Without changing a single word, set down all of the records.
◇ ◇ ◇
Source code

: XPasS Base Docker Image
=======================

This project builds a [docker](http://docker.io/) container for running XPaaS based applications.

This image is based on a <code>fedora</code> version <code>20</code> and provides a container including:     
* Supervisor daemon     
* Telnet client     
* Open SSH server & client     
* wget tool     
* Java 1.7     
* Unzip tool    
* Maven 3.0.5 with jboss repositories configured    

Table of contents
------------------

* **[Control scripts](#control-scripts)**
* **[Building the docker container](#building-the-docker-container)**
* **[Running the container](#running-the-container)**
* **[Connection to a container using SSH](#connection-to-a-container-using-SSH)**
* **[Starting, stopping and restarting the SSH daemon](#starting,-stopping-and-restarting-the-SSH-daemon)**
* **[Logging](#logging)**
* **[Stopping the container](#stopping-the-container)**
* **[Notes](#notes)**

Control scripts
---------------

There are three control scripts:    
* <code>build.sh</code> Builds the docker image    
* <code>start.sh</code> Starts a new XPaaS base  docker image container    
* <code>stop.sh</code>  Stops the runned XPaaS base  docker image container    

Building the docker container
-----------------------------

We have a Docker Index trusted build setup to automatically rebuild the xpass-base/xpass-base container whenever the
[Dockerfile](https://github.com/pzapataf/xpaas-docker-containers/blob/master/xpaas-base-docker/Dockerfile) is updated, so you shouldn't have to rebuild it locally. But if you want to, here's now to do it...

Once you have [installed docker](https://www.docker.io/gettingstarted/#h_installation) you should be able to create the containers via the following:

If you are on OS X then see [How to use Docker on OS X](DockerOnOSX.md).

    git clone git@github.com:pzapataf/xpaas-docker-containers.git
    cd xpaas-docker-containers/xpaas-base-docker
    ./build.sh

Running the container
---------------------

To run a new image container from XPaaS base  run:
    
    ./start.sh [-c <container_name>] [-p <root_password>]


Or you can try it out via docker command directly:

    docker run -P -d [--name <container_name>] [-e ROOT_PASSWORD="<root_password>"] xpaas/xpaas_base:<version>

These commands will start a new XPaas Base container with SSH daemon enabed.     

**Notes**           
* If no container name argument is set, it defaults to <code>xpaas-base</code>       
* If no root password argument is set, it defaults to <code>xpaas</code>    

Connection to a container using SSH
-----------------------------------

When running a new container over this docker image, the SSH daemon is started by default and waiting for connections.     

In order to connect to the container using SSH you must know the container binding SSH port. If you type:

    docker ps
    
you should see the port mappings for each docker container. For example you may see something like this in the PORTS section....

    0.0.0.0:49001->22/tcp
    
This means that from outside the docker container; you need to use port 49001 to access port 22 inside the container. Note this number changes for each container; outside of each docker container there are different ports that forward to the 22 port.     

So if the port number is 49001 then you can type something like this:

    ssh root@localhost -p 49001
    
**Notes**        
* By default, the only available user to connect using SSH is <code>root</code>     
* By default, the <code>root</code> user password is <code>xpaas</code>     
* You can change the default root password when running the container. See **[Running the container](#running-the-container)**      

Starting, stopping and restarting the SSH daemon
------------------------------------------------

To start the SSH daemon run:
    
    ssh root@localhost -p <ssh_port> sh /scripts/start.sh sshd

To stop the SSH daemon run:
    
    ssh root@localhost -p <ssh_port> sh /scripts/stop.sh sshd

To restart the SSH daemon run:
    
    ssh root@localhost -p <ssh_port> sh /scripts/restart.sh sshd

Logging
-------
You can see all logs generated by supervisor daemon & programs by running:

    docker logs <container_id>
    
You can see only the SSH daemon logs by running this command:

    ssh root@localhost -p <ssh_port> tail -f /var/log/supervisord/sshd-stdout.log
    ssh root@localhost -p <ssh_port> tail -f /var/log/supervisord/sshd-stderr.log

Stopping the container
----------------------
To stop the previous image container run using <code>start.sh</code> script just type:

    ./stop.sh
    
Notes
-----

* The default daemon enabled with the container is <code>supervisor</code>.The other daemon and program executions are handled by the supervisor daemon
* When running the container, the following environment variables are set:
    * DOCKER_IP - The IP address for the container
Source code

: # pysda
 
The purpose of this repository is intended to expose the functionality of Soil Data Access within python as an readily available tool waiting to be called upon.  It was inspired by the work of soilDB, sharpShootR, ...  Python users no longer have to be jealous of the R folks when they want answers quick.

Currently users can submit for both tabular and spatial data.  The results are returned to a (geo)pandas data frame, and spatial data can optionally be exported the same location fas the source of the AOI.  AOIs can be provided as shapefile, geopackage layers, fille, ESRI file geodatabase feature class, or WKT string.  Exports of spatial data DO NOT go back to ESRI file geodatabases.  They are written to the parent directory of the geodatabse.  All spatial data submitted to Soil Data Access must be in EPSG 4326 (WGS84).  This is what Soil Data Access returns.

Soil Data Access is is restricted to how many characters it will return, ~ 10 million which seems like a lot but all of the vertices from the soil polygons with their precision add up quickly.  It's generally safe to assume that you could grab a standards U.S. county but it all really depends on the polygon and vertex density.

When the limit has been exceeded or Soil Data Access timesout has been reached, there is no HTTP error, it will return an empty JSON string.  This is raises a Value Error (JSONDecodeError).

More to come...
◇ ◇ ◇
## RESPONSE TO THE TASK
Source code

: XPasS Base Docker Image
=======================

This project builds a [docker](http://docker.io/) container for running XPaaS based applications.

This image is based on a <code>fedora</code> version <code>20</code> and provides a container including:     
* Supervisor daemon     
* Telnet client     
* Open SSH server & client     
* wget tool     
* Java 1.7     
* Unzip tool    
* Maven 3.0.5 with jboss repositories configured    

Table of contents
------------------

* **[Control scripts](#control-scripts)**
* **[Building the docker container](#building-the-docker-container)**
* **[Running the container](#running-the-container)**
* **[Connection to a container using SSH](#connection-to-a-container-using-SSH)**
* **[Starting, stopping and restarting the SSH daemon](#starting,-stopping-and-restarting-the-SSH-daemon)**
* **[Logging](#logging)**
* **[Stopping the container](#stopping-the-container)**
* **[Notes](#notes)**

Control scripts
---------------

There are three control scripts:    
* <code>build.sh</code> Builds the docker image    
* <code>start.sh</code> Starts a new XPaaS base  docker image container    
* <code>stop.sh</code>  Stops the runned XPaaS base  docker image container    

Building the docker container
-----------------------------

We have a Docker Index trusted build setup to automatically rebuild the xpass-base/xpass-base container whenever the
[Dockerfile](https://github.com/pzapataf/xpaas-docker-containers/blob/master/xpaas-base-docker/Dockerfile) is updated, so you shouldn't have to rebuild it locally. But if you want to, here's now to do it...

Once you have [installed docker](https://www.docker.io/gettingstarted/#h_installation) you should be able to create the containers via the following:

If you are on OS X then see [How to use Docker on OS X](DockerOnOSX.md).

    git clone git@github.com:pzapataf/xpaas-docker-containers.git
    cd xpaas-docker-containers/xpaas-base-docker
    ./build.sh

Running the container
---------------------

To run a new image container from XPaaS base  run:
    
    ./start.sh [-c <container_name>] [-p <root_password>]


Or you can try it out via docker command directly:

    docker run -P -d [--name <container_name>] [-e ROOT_PASSWORD="<root_password>"] xpaas/xpaas_base:<version>

These commands will start a new XPaas Base container with SSH daemon enabed.     

**Notes**           
* If no container name argument is set, it defaults to <code>xpaas-base</code>       
* If no root password argument is set, it defaults to <code>xpaas</code>    

Connection to a container using SSH
-----------------------------------

When running a new container over this docker image, the SSH daemon is started by default and waiting for connections.     

In order to connect to the container using SSH you must know the container binding SSH port. If you type:

    docker ps
    
you should see the port mappings for each docker container. For example you may see something like this in the PORTS section....

    0.0.0.0:49001->22/tcp
    
This means that from outside the docker container; you need to use port 49001 to access port 22 inside the container. Note this number changes for each container; outside of each docker container there are different ports that forward to the 22 port.     

So if the port number is 49001 then you can type something like this:

    ssh root@localhost -p 49001
    
**Notes**        
* By default, the only available user to connect using SSH is <code>root</code>     
* By default, the <code>root</code> user password is <code>xpaas</code>     
* You can change the default root password when running the container. See **[Running the container](#running-the-container)**      

Starting, stopping and restarting the SSH daemon
------------------------------------------------

To start the SSH daemon run:
    
    ssh root@localhost -p <ssh_port> sh /scripts/start.sh sshd

To stop the SSH daemon run:
    
    ssh root@localhost -p <ssh_port> sh /scripts/stop.sh sshd

To restart the SSH daemon run:
    
    ssh root@localhost -p <ssh_port> sh /scripts/restart.sh sshd

Logging
-------
You can see all logs generated by supervisor daemon & programs by running:

    docker logs <container_id>
    
You can see only the SSH daemon logs by running this command:

    ssh root@localhost -p <ssh_port> tail -f /var/log/supervisord/sshd-stdout.log
    ssh root@localhost -p <ssh_port> tail -f /var/log/supervisord/sshd-stderr.log

Stopping the container
----------------------
To stop the previous image container run using <code>start.sh</code> script just type:

    ./stop.sh
    
Notes
-----

* The default daemon enabled with the container is <code>supervisor</code>.The other daemon and program executions are handled by the supervisor daemon
* When running the container, the following environment variables are set:
    * DOCKER_IP - The IP address for the container
Source code

: # pysda
 
The purpose of this repository is intended to expose the functionality of Soil Data Access within python as an readily available tool waiting to be called upon.  It was inspired by the work of soilDB, sharpShootR, ...  Python users no longer have to be jealous of the R folks when they want answers quick.

Currently users can submit for both tabular and spatial data.  The results are returned to a (geo)pandas data frame, and spatial data can optionally be exported the same location fas the source of the AOI.  AOIs can be provided as shapefile, geopackage layers, fille, ESRI file geodatabase feature class, or WKT string.  Exports of spatial data DO NOT go back to ESRI file geodatabases.  They are written to the parent directory of the geodatabse.  All spatial data submitted to Soil Data Access must be in EPSG 4326 (WGS84).  This is what Soil Data Access returns.

Soil Data Access is is restricted to how many characters it will return, ~ 10 million which seems like a lot but all of the vertices from the soil polygons with their precision add up quickly.  It's generally safe to assume that you could grab a standards U.S. county but it all really depends on the polygon and vertex density.

When the limit has been exceeded or Soil Data Access timesout has been reached, there is no HTTP error, it will return an empty JSON string.  This is raises a Value Error (JSONDecodeError).

More to come...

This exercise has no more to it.